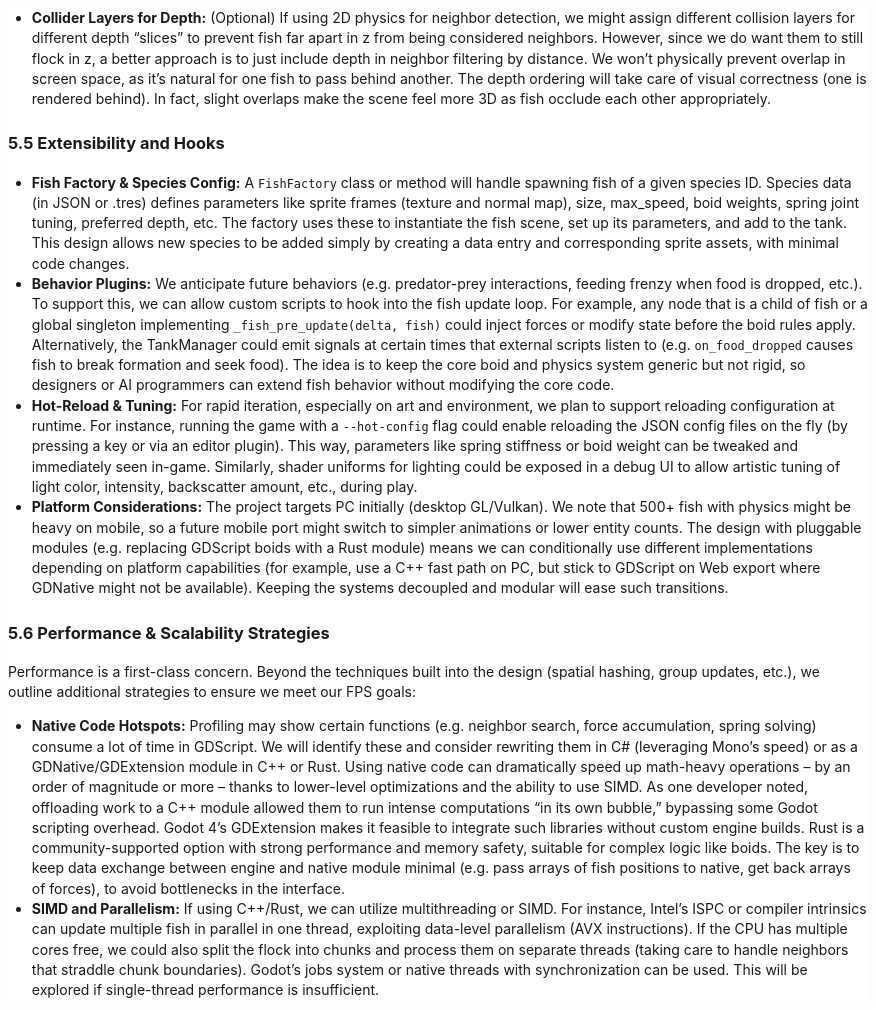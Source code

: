* **Collider Layers for Depth:** (Optional) If using 2D physics for neighbor detection, we might assign different collision layers for different depth “slices” to prevent fish far apart in z from being considered neighbors. However, since we do want them to still flock in z, a better approach is to just include depth in neighbor filtering by distance. We won’t physically prevent overlap in screen space, as it’s natural for one fish to pass behind another. The depth ordering will take care of visual correctness (one is rendered behind). In fact, slight overlaps make the scene feel more 3D as fish occlude each other appropriately.

### 5.5 Extensibility and Hooks

* **Fish Factory & Species Config:** A `FishFactory` class or method will handle spawning fish of a given species ID. Species data (in JSON or .tres) defines parameters like sprite frames (texture and normal map), size, max\_speed, boid weights, spring joint tuning, preferred depth, etc. The factory uses these to instantiate the fish scene, set up its parameters, and add to the tank. This design allows new species to be added simply by creating a data entry and corresponding sprite assets, with minimal code changes.
* **Behavior Plugins:** We anticipate future behaviors (e.g. predator-prey interactions, feeding frenzy when food is dropped, etc.). To support this, we can allow custom scripts to hook into the fish update loop. For example, any node that is a child of fish or a global singleton implementing `_fish_pre_update(delta, fish)` could inject forces or modify state before the boid rules apply. Alternatively, the TankManager could emit signals at certain times that external scripts listen to (e.g. `on_food_dropped` causes fish to break formation and seek food). The idea is to keep the core boid and physics system generic but not rigid, so designers or AI programmers can extend fish behavior without modifying the core code.
* **Hot-Reload & Tuning:** For rapid iteration, especially on art and environment, we plan to support reloading configuration at runtime. For instance, running the game with a `--hot-config` flag could enable reloading the JSON config files on the fly (by pressing a key or via an editor plugin). This way, parameters like spring stiffness or boid weight can be tweaked and immediately seen in-game. Similarly, shader uniforms for lighting could be exposed in a debug UI to allow artistic tuning of light color, intensity, backscatter amount, etc., during play.
* **Platform Considerations:** The project targets PC initially (desktop GL/Vulkan). We note that 500+ fish with physics might be heavy on mobile, so a future mobile port might switch to simpler animations or lower entity counts. The design with pluggable modules (e.g. replacing GDScript boids with a Rust module) means we can conditionally use different implementations depending on platform capabilities (for example, use a C++ fast path on PC, but stick to GDScript on Web export where GDNative might not be available). Keeping the systems decoupled and modular will ease such transitions.

### 5.6 Performance & Scalability Strategies

Performance is a first-class concern. Beyond the techniques built into the design (spatial hashing, group updates, etc.), we outline additional strategies to ensure we meet our FPS goals:

* **Native Code Hotspots:** Profiling may show certain functions (e.g. neighbor search, force accumulation, spring solving) consume a lot of time in GDScript. We will identify these and consider rewriting them in C# (leveraging Mono’s speed) or as a GDNative/GDExtension module in C++ or Rust. Using native code can dramatically speed up math-heavy operations – by an order of magnitude or more – thanks to lower-level optimizations and the ability to use SIMD. As one developer noted, offloading work to a C++ module allowed them to run intense computations “in its own bubble,” bypassing some Godot scripting overhead. Godot 4’s GDExtension makes it feasible to integrate such libraries without custom engine builds. Rust is a community-supported option with strong performance and memory safety, suitable for complex logic like boids. The key is to keep data exchange between engine and native module minimal (e.g. pass arrays of fish positions to native, get back arrays of forces), to avoid bottlenecks in the interface.
* **SIMD and Parallelism:** If using C++/Rust, we can utilize multithreading or SIMD. For instance, Intel’s ISPC or compiler intrinsics can update multiple fish in parallel in one thread, exploiting data-level parallelism (AVX instructions). If the CPU has multiple cores free, we could also split the flock into chunks and process them on separate threads (taking care to handle neighbors that straddle chunk boundaries). Godot’s jobs system or native threads with synchronization can be used. This will be explored if single-thread performance is insufficient.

§ Problem details: The pictures should not be reproduced; quote all of the other material exactly.

§ Finished exercise:
Source code

:* **Collider Layers for Depth:** (Optional) If using 2D physics for neighbor detection, we might assign different collision layers for different depth “slices” to prevent fish far apart in z from being considered neighbors. However, since we do want them to still flock in z, a better approach is to just include depth in neighbor filtering by distance. We won’t physically prevent overlap in screen space, as it’s natural for one fish to pass behind another. The depth ordering will take care of visual correctness (one is rendered behind). In fact, slight overlaps make the scene feel more 3D as fish occlude each other appropriately.

### 5.5 Extensibility and Hooks

* **Fish Factory & Species Config:** A `FishFactory` class or method will handle spawning fish of a given species ID. Species data (in JSON or .tres) defines parameters like sprite frames (texture and normal map), size, max\_speed, boid weights, spring joint tuning, preferred depth, etc. The factory uses these to instantiate the fish scene, set up its parameters, and add to the tank. This design allows new species to be added simply by creating a data entry and corresponding sprite assets, with minimal code changes.
* **Behavior Plugins:** We anticipate future behaviors (e.g. predator-prey interactions, feeding frenzy when food is dropped, etc.). To support this, we can allow custom scripts to hook into the fish update loop. For example, any node that is a child of fish or a global singleton implementing `_fish_pre_update(delta, fish)` could inject forces or modify state before the boid rules apply. Alternatively, the TankManager could emit signals at certain times that external scripts listen to (e.g. `on_food_dropped` causes fish to break formation and seek food). The idea is to keep the core boid and physics system generic but not rigid, so designers or AI programmers can extend fish behavior without modifying the core code.
* **Hot-Reload & Tuning:** For rapid iteration, especially on art and environment, we plan to support reloading configuration at runtime. For instance, running the game with a `--hot-config` flag could enable reloading the JSON config files on the fly (by pressing a key or via an editor plugin). This way, parameters like spring stiffness or boid weight can be tweaked and immediately seen in-game. Similarly, shader uniforms for lighting could be exposed in a debug UI to allow artistic tuning of light color, intensity, backscatter amount, etc., during play.
* **Platform Considerations:** The project targets PC initially (desktop GL/Vulkan). We note that 500+ fish with physics might be heavy on mobile, so a future mobile port might switch to simpler animations or lower entity counts. The design with pluggable modules (e.g. replacing GDScript boids with a Rust module) means we can conditionally use different implementations depending on platform capabilities (for example, use a C++ fast path on PC, but stick to GDScript on Web export where GDNative might not be available). Keeping the systems decoupled and modular will ease such transitions.

### 5.6 Performance & Scalability Strategies

Performance is a first-class concern. Beyond the techniques built into the design (spatial hashing, group updates, etc.), we outline additional strategies to ensure we meet our FPS goals:

* **Native Code Hotspots:** Profiling may show certain functions (e.g. neighbor search, force accumulation, spring solving) consume a lot of time in GDScript. We will identify these and consider rewriting them in C# (leveraging Mono’s speed) or as a GDNative/GDExtension module in C++ or Rust. Using native code can dramatically speed up math-heavy operations – by an order of magnitude or more – thanks to lower-level optimizations and the ability to use SIMD. As one developer noted, offloading work to a C++ module allowed them to run intense computations “in its own bubble,” bypassing some Godot scripting overhead. Godot 4’s GDExtension makes it feasible to integrate such libraries without custom engine builds. Rust is a community-supported option with strong performance and memory safety, suitable for complex logic like boids. The key is to keep data exchange between engine and native module minimal (e.g. pass arrays of fish positions to native, get back arrays of forces), to avoid bottlenecks in the interface.
* **SIMD and Parallelism:** If using C++/Rust, we can utilize multithreading or SIMD. For instance, Intel’s ISPC or compiler intrinsics can update multiple fish in parallel in one thread, exploiting data-level parallelism (AVX instructions). If the CPU has multiple cores free, we could also split the flock into chunks and process them on separate threads (taking care to handle neighbors that straddle chunk boundaries). Godot’s jobs system or native threads with synchronization can be used. This will be explored if single-thread performance is insufficient.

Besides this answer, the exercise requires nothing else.